2Paralelo entre o centro do edifício e o centro da cidade com o Muro, transformados em vazios. O museu, como negativo de uma linha fragmentada, representa a ausência em permanência; o Muro, com a sua força e impacto de significados, a presença tornada ausência.

3Walter Benjamin, Teses sobre a filosofia da História (1940), p. 158.

4“Existe um quadro de Klee que se intitula Angelus Novus. Representa um anjo que parece preparar-se para se afastar do local em que se mantém imóvel. Os seus olhos estão escancarados, a boca está aberta, as asas desfraldadas. (...) O seu rosto está voltado para o passado. Ali, onde para nós parece haver uma cadeia de acontecimentos, ele vê apenas uma única e só catástrofe, que não pára de amontoar ruínas sobre ruínas e as lança a seus pés. Ele queria ficar, despertar os mortos e reunir os vencidos. Mas do Paraíso sopra uma tempestade que se apodera das suas asas, e é tão forte que o anjo não é capaz de voltar a fechá-las. Esta tempestade impele-o incessantemente para o futuro (...) é aquilo a que nós chamamos progresso”. Walter Benjamin.

5Andreas Huyssen, Present Pasts, Urban Palimpsests and the Politics of Memory, 2003, p. 58.

6Ralph Stern, Memória e Identidade Urbanas de Berlim: reflexão sobre a política da “Reconstrução Crítica” no período pós-unificação, 2008, p. 117.

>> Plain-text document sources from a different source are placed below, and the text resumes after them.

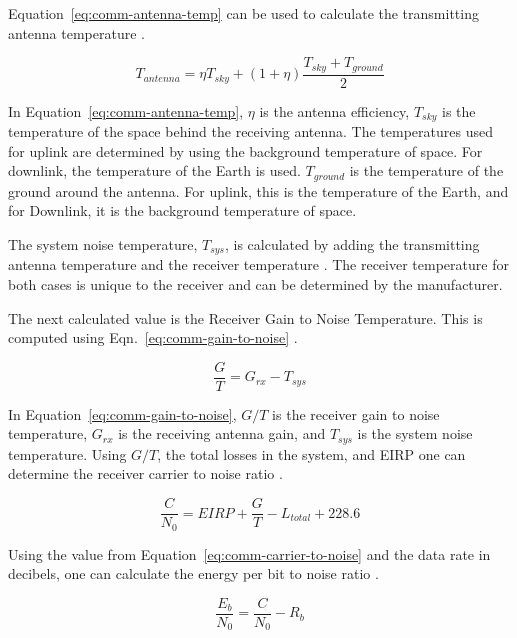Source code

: \documentclass[12pt]{article}
\begin{document}
Equation~\ref{eq:comm-antenna-temp} can be used to calculate the transmitting antenna temperature \cite{pozar}.

\begin{equation}\label{eq:comm-antenna-temp}
T_{antenna} = \eta T_{sky} + (1 + \eta) \frac{T_{sky} + T_{ground}}{2} 
\end{equation}

In Equation~\ref{eq:comm-antenna-temp}, $\eta$ is the antenna efficiency, $T_{sky}$ is the temperature of the space behind the receiving antenna. The temperatures used for uplink are determined by using the background temperature of space. For downlink, the temperature of the Earth is used. $T_{ground}$ is the temperature of the ground around the antenna. For uplink, this is the temperature of the Earth, and for Downlink, it is the background temperature of space.

The system noise temperature, $T_{sys}$, is calculated by adding the transmitting antenna temperature and the receiver temperature \cite{pozar}. The receiver temperature for both cases is unique to the receiver and can be determined by the manufacturer.

The next calculated value is the Receiver Gain to Noise Temperature. This is computed using Eqn.~\ref{eq:comm-gain-to-noise} \cite[p.~477]{SMAD}.

\begin{equation}\label{eq:comm-gain-to-noise}
\frac{G}{T} =  G_{rx} - T_{sys} 
\end{equation}

In Equation~\ref{eq:comm-gain-to-noise}, $G/T$ is the receiver gain to noise temperature, $G_{rx}$ is the receiving antenna gain, and $T_{sys}$ is the system noise temperature. Using $G/T$, the total losses in the system, and EIRP one can determine the receiver carrier to noise ratio \cite[p.~477]{SMAD}.

\begin{equation}\label{eq:comm-carrier-to-noise}
\frac{C}{N_0} = EIRP + \frac{G}{T} - L_{total} + 228.6 
\end{equation}

Using the value from Equation~\ref{eq:comm-carrier-to-noise} and the data rate in decibels, one can calculate the energy per bit to noise ratio \cite[p.~478]{SMAD}.

\begin{equation}\label{eq:comm-energy-to-noise}
\frac{E_b}{N_0} = \frac{C}{N_0} - R_b 
\end{equation}
\end{document}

7Walter Rossa, Património Urbanístico: (re)fazer cidade parcela a parcela, 2013, p. 3 e 8. 8Daniel Libeskind in El Croquis nº 80, 1996, p. 17. 9Ralph Stern, numa alusão à citação de Karl Friedrich Schinkel que lamentava não ver saída alguma desse labirinto que era Berlim, refere-se a esse sentido metafórico da cidade como labirinto e ao Holocausto como minotauro, habitante do labirinto a evitar a todo o custo.

10Françoise Choay, Alegoria do Património, 2010, p. 17.